Although marred by the standard cant about the “patriarchy,” Chesler’s book is a useful corrective to the silly binary mentioned above. And certainly Chesler herself merits respect for outgrowing her former belief that, in a moral sense, women are better than men. Neither sex is better than the other, is her more mature and reasonable opinion. (Chesler should also be commended for her principled opposition to the treatment of women in the Islamic world.)
The moral differences of men and women are fascinating. It is evident that women, with their maternal endowment, are more altruistic and given to pity than men. And as the greater female support for open borders suggests, women are also more universal in their moral conceptions. It seems, though, that with respect to moral phenomena on a person-to-person basis, women on the whole are less fair-minded than men. Why shouldn’t this be so? Moral thought systems, with all their abstract rigor and sense of duty, are male creations, and indeed, just as women’s greater cunning and dissimulation have a probable evolutionary basis, so perhaps women’s lesser sense of fairness on an individual level serves the same purpose. After all, it is the instinct of women to be deeply partial, most of all to their children; whereas, outside the realm of local affection, getting at a sense of the objective good requires the most exacting impartiality, a trait in which there is nothing maternal.
A lesser sense of fairness in individual relations is also consistent with female hypergamy. For it is natural for women to be ruthless in their efforts to obtain powerful and highly fit (with respect to survival) men. In this regard, Ernest Hemingway’s great short story “The Short Happy Life of Francis Macomber” (1936), which might aptly be titled “What Women Really Want,” is very illuminating. As his facetious name implies, Francis Macomber, like most Western men today, is a weak fellow, easily manipulated and controlled by his wife, Margaret, who is much stronger in mind and will than him. While on vacation in Africa, the couple goes on a safari with an alpha male indeed—a literal lion hunter—whose courage among the lions and other beasts stands in humiliating contrast to the cowardly Francis, who has no such chops and panics when a wounded lion charges at him. Margaret, acting on her determining hypergamy, is smitten and soon sleeps with the heroic Robert Wilson, whose masculine superiority she had earlier rewarded with a kiss.

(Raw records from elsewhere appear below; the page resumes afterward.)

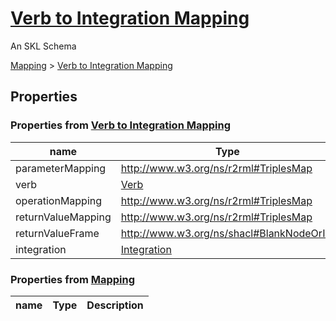 <!--- This is an autogenerated file -->
# [Verb to Integration Mapping](../../../schemas/core/verb-integration-mapping)

An SKL Schema



[Mapping](../../../schemas/core/mapping) > [Verb to Integration Mapping](../../../schemas/core/verb-integration-mapping)

## Properties

### Properties from [Verb to Integration Mapping](../../../schemas/core/verb-integration-mapping)

| name | Type | Description |
| ---- | ---- | ----------- |
| parameterMapping | http://www.w3.org/ns/r2rml#TriplesMap |  |
| verb | [Verb](../../../schemas/core/verb) |  |
| operationMapping | http://www.w3.org/ns/r2rml#TriplesMap |  |
| returnValueMapping | http://www.w3.org/ns/r2rml#TriplesMap |  |
| returnValueFrame | http://www.w3.org/ns/shacl#BlankNodeOrIRI |  |
| integration | [Integration](../../../schemas/core/integration) |  |

### Properties from [Mapping](../../../schemas/core/mapping)

| name | Type | Description |
| ---- | ---- | ----------- |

Now Francis feels even worse, betrayed and impotent. At length, however, he overcomes his weakness as the two men continue to hunt, and feeling manly at last, he decides to leave Margaret. Whereupon she in her wicked guile decides that Francis must “accidentally” die. And so he does, his wife shooting him. The hunter Wilson, though not an abettor of the deed, cynically pretends to believe her subsequent false account. Nor is he troubled, believing the brutal turn of events is all in the nature of things.
The superbly ironic title refers to the brief moments when Francis is a real man (finally having self-mastery and refusing to let Margaret dominate him)—that is, just before his wife kills him, since she has resolved to punish him for his newfound freedom. If only, like Robert Wilson, he had been a real man all along, rather than a chump whom Margaret profoundly resented, then Francis would have fared better—that, perhaps, is the lesson of this dark tale.
It is in eros, anyway, that we can most clearly see this truth: that “equality” is the last thing women want.